The Jewish feast of Passover is a ritual meal which used to begin with a sacrifice, wedding the products of the nomadic pastoral life (in the slain lambs eaten) and of agricultural settlements (in bread). The bread contained no leaven and no flour from the previous harvest because Passover initiates the new year, being held on the night of the full moon of the vernal equinox. It stresses cleansing, formerly through selection of the victims and through their carefully separated blood poured out for God, and today through rejection of leaven as impurity. It celebrates the unbreakable covenant between God and the Jews; and it commemorates their liberation from Egypt after the last of the seven plagues, which struck the first-born children of the Egyptians but “passed over” those of the Jews. It includes first fruits of both animal husbandry and agriculture, provides initiation, commemorates and reseals connection with God, and strengthens the community of the group celebrating: all of these intentions were present within ancient Greek sacrifice, in its own context.
During Passover, past events such a
s the Exodus from Egypt become present truths by the ritual repetition of them; people relive and incorporate the past which has formed them. The killing of sacrificial victims ended in Judaism with the destruction of the Temple in Jerusalem in A.D. 70. The commemoration continues as the annual Seder celebration, a ritual dinner (Seder means “order”) that remembers and makes present the Jewish past, the story of which is retold by the partakers in both meal and history. Yearly repetition makes it a cyclical feast, but it relives initiatory historical events: it knows time as both linear and circular at once. It is about the creation of the world, its preservation, and the cleansing of old imperfections so that new life can begin and continue.

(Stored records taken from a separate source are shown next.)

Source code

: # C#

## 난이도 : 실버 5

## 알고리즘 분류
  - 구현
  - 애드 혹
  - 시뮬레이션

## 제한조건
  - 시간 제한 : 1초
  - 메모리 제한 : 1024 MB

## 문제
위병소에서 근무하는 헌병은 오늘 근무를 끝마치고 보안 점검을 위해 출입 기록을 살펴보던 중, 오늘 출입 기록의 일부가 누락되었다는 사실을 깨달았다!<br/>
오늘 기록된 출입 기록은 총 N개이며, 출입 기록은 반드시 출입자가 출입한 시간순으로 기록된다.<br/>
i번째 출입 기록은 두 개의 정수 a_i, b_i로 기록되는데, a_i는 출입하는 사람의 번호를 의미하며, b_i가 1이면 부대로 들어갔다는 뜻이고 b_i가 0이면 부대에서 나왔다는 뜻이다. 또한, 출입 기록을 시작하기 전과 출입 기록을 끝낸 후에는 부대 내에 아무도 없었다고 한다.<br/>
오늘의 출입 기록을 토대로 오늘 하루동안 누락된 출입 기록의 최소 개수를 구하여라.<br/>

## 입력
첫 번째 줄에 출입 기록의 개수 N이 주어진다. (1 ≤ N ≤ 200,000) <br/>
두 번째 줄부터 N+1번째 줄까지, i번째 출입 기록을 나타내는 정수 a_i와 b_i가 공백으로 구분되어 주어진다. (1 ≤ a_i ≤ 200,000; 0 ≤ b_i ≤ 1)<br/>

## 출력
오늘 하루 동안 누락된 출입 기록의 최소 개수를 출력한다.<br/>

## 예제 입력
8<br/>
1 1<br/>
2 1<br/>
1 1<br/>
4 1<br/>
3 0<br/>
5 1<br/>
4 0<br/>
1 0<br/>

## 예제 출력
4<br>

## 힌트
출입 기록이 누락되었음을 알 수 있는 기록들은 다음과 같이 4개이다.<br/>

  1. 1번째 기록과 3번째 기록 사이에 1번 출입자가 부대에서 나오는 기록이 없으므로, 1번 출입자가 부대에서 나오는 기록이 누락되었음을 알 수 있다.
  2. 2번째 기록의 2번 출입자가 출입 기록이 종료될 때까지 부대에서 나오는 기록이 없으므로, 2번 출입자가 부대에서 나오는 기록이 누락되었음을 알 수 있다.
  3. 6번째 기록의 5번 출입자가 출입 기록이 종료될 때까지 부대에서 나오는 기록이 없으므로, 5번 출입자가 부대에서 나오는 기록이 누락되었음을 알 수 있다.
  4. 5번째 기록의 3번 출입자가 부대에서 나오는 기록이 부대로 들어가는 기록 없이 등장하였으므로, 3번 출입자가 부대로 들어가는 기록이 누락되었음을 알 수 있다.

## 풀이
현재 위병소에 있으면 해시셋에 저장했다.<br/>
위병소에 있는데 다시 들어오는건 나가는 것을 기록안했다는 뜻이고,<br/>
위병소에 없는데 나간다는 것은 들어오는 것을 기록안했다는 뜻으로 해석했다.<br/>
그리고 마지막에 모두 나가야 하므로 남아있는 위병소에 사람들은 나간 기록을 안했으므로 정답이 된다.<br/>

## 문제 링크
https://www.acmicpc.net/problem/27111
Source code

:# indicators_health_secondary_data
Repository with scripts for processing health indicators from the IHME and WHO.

The Christian Eucharist (Eucharist means “thanksgiving”) was born directly from the Jewish Passover sacrifices. In it, animals are not killed because one message of the Eucharist is that, for believers, it re-enacts the conclusive sacrifice; neither human beings nor animals need ever be immolated again, because the thing has been done. Sacrifice is not abolished but included, in something larger than itself, which is done but not over. One way in which Christians can relive the uniting of the great oppositions articulated in their religion is in the celebration of what Catholics call “the Mass,” literally, “the sending” of the congregation out into the world after they have experienced what is undoubtedly the most significance-charged dinner ritual ever devised.